“It’s a pleasure to finally meet you, Mr. Helling, and I’m sorry for the inconvenience. I trust you didn’t have any trouble finding the classroom. Cheryl tells me that you’ve been very busy with work and are, in fact, leaving in the morning on business.” Her voice was that of a younger woman, full-throated and rich, with a certain edge to it. Her manner of inflection and the slight hardness she affected in the use of particular words suggested a sort of warning, or perhaps more accurately a challenge. Through these means she attempted to establish her dominance as the authority in this situation, and I the vassal meant solely to consent and enact change in order to rectify what she viewed as a disturbance in her realm. I shook her hand firmly, calculating that she was likely at least mildly arthritic. The slight twinge as I did so confirmed my assumption.
“Mrs. Baker. No, I didn’t, and yes, I am.” She gestured to an armless plastic chair she’d pulled up to her desk, carefully positioning herself in her more comfortable seat even as she folded her hands into a seamless mass of crags. I sat in my allotted space, sliding my glasses back up with one hand as our gaze locked. There was a pregnant pause long enough to trigger my impatience at interruption to my usual routine. “Tell me why I’m here, Mrs. Baker.”
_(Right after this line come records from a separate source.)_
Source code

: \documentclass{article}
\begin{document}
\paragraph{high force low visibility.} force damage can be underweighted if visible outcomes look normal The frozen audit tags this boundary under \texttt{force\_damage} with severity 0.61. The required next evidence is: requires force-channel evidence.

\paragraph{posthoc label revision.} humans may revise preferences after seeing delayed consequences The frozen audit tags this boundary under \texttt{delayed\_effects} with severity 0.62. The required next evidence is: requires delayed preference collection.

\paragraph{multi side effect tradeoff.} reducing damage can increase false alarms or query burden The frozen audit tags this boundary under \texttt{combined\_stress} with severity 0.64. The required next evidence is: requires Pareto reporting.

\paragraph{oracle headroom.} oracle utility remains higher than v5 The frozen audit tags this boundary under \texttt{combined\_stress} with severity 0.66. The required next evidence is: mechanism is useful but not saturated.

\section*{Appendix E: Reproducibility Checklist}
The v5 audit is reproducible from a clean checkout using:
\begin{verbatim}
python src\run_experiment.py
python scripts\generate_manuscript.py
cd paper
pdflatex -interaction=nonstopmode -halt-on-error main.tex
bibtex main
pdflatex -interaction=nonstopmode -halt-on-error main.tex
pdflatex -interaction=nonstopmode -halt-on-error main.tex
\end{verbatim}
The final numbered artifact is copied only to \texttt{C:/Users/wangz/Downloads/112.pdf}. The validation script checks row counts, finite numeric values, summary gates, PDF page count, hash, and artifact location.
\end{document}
“Yes of course,” she breathed, shaking her head slightly as if stirred from a reverie. She’d been sizing me up and likely attempting to psychoanalyze me. Good luck. She opened a manila folder on her desk complete with a tab labeled “Darren” in thick blue marker. She withdrew a sheet of construction paper and looked at it pointedly before handing it to me. Taking and examining it, I could easily intuit the given project. A house (presumably ours) was in the distance to one side. There were several disproportionate, flat people rendered with nonetheless acute attention so that each was instantly recognizable. Cheryl was holding a laden plate and a Bible, an exaggerated smile on her face. Darren was playing with his toys near his mother. Scout was next to him as a nondescript brown blob identifiable only by his wagging tail and ears. I however was standing apart, very tall and spindly with large insect-like glasses for eyes. I carried a vial in my hand containing bright green liquid. The crowning glory of Darren’s depiction was the pale, pinkish blob attached to its feeding apparatus, multitude of limbs spread out as if the boy had counted them as he drew, the small tentacle protruding from its stomach with a spider at the end of it. Apparently he had rather recently been in my office while I was away. I couldn’t help but smirk slightly despite Mrs. Baker’s watchful stare.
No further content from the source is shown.